### Stored dataset items:
-*-*-

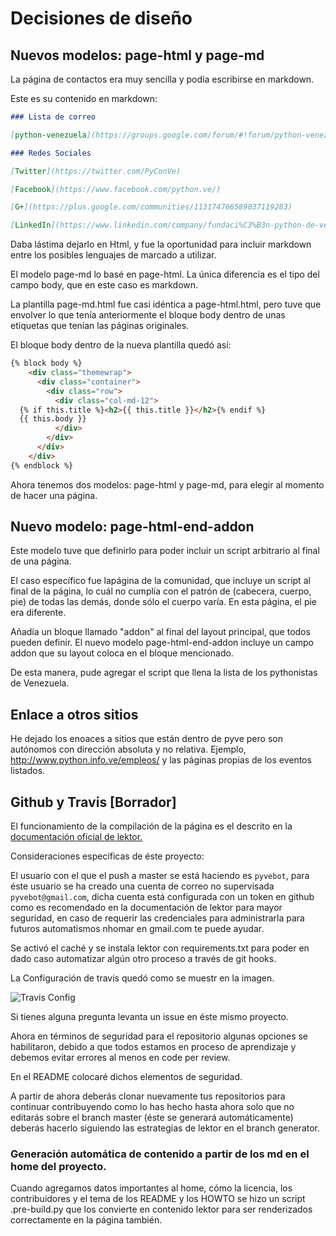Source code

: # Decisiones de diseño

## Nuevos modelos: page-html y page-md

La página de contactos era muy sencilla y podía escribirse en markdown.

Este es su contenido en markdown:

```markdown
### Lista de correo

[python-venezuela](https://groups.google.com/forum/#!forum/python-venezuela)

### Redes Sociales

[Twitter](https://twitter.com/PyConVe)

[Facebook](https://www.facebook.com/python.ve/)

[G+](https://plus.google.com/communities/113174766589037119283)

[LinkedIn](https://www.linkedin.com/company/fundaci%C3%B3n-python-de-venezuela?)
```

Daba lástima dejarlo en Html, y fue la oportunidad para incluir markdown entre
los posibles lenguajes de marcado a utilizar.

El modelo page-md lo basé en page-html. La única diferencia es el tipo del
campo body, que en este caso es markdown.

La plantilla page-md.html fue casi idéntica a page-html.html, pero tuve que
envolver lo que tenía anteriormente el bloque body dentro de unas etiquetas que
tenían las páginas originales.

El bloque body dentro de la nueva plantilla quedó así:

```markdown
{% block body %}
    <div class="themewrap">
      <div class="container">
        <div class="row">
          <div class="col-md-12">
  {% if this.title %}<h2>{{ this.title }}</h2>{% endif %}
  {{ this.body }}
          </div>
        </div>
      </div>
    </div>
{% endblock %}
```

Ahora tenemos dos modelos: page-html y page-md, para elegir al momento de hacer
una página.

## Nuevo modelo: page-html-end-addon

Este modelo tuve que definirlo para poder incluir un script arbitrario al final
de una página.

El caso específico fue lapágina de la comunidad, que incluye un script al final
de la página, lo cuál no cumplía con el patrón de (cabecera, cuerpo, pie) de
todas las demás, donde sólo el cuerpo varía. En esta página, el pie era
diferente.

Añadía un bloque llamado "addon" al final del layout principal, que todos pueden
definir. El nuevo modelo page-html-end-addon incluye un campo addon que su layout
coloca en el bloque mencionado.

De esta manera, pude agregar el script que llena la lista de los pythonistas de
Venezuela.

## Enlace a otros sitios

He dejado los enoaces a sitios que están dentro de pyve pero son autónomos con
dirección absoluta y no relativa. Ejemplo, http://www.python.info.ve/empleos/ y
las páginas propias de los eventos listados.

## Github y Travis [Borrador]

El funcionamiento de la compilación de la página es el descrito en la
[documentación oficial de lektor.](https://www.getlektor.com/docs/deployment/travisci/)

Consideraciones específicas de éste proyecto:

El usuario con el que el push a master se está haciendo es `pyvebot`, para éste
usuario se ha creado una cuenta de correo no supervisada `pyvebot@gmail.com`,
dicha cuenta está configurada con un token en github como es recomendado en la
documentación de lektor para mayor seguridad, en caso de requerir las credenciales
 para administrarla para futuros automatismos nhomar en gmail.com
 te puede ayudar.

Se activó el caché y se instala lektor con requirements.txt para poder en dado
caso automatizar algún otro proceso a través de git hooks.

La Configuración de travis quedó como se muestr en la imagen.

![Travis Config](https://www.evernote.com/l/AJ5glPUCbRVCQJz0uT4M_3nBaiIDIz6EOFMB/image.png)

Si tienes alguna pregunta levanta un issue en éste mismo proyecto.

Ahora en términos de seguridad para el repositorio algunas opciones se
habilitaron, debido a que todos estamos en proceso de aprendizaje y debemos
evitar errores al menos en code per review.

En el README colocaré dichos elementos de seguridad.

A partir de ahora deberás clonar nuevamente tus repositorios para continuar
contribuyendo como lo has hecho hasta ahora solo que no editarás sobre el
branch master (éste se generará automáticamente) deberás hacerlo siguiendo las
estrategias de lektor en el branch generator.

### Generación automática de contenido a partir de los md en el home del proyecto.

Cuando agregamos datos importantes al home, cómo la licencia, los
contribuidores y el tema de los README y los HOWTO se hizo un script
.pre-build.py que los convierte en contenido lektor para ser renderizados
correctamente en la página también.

-*-*-

### AIM OF THE TASK:
Please reproduce the entries from above exactly; images are not part of the copy.

### YOUR SOLUTION:
Source code

: # Decisiones de diseño

## Nuevos modelos: page-html y page-md

La página de contactos era muy sencilla y podía escribirse en markdown.

Este es su contenido en markdown:

```markdown
### Lista de correo

[python-venezuela](https://groups.google.com/forum/#!forum/python-venezuela)

### Redes Sociales

[Twitter](https://twitter.com/PyConVe)

[Facebook](https://www.facebook.com/python.ve/)

[G+](https://plus.google.com/communities/113174766589037119283)

[LinkedIn](https://www.linkedin.com/company/fundaci%C3%B3n-python-de-venezuela?)
```

Daba lástima dejarlo en Html, y fue la oportunidad para incluir markdown entre
los posibles lenguajes de marcado a utilizar.

El modelo page-md lo basé en page-html. La única diferencia es el tipo del
campo body, que en este caso es markdown.

La plantilla page-md.html fue casi idéntica a page-html.html, pero tuve que
envolver lo que tenía anteriormente el bloque body dentro de unas etiquetas que
tenían las páginas originales.

El bloque body dentro de la nueva plantilla quedó así:

```markdown
{% block body %}
    <div class="themewrap">
      <div class="container">
        <div class="row">
          <div class="col-md-12">
  {% if this.title %}<h2>{{ this.title }}</h2>{% endif %}
  {{ this.body }}
          </div>
        </div>
      </div>
    </div>
{% endblock %}
```

Ahora tenemos dos modelos: page-html y page-md, para elegir al momento de hacer
una página.

## Nuevo modelo: page-html-end-addon

Este modelo tuve que definirlo para poder incluir un script arbitrario al final
de una página.

El caso específico fue lapágina de la comunidad, que incluye un script al final
de la página, lo cuál no cumplía con el patrón de (cabecera, cuerpo, pie) de
todas las demás, donde sólo el cuerpo varía. En esta página, el pie era
diferente.

Añadía un bloque llamado "addon" al final del layout principal, que todos pueden
definir. El nuevo modelo page-html-end-addon incluye un campo addon que su layout
coloca en el bloque mencionado.

De esta manera, pude agregar el script que llena la lista de los pythonistas de
Venezuela.

## Enlace a otros sitios

He dejado los enoaces a sitios que están dentro de pyve pero son autónomos con
dirección absoluta y no relativa. Ejemplo, http://www.python.info.ve/empleos/ y
las páginas propias de los eventos listados.

## Github y Travis [Borrador]

El funcionamiento de la compilación de la página es el descrito en la
[documentación oficial de lektor.](https://www.getlektor.com/docs/deployment/travisci/)

Consideraciones específicas de éste proyecto:

El usuario con el que el push a master se está haciendo es `pyvebot`, para éste
usuario se ha creado una cuenta de correo no supervisada `pyvebot@gmail.com`,
dicha cuenta está configurada con un token en github como es recomendado en la
documentación de lektor para mayor seguridad, en caso de requerir las credenciales
 para administrarla para futuros automatismos nhomar en gmail.com
 te puede ayudar.

Se activó el caché y se instala lektor con requirements.txt para poder en dado
caso automatizar algún otro proceso a través de git hooks.

La Configuración de travis quedó como se muestr en la imagen.

![Travis Config](https://www.evernote.com/l/AJ5glPUCbRVCQJz0uT4M_3nBaiIDIz6EOFMB/image.png)

Si tienes alguna pregunta levanta un issue en éste mismo proyecto.

Ahora en términos de seguridad para el repositorio algunas opciones se
habilitaron, debido a que todos estamos en proceso de aprendizaje y debemos
evitar errores al menos en code per review.

En el README colocaré dichos elementos de seguridad.

A partir de ahora deberás clonar nuevamente tus repositorios para continuar
contribuyendo como lo has hecho hasta ahora solo que no editarás sobre el
branch master (éste se generará automáticamente) deberás hacerlo siguiendo las
estrategias de lektor en el branch generator.

### Generación automática de contenido a partir de los md en el home del proyecto.

Cuando agregamos datos importantes al home, cómo la licencia, los
contribuidores y el tema de los README y los HOWTO se hizo un script
.pre-build.py que los convierte en contenido lektor para ser renderizados
correctamente en la página también.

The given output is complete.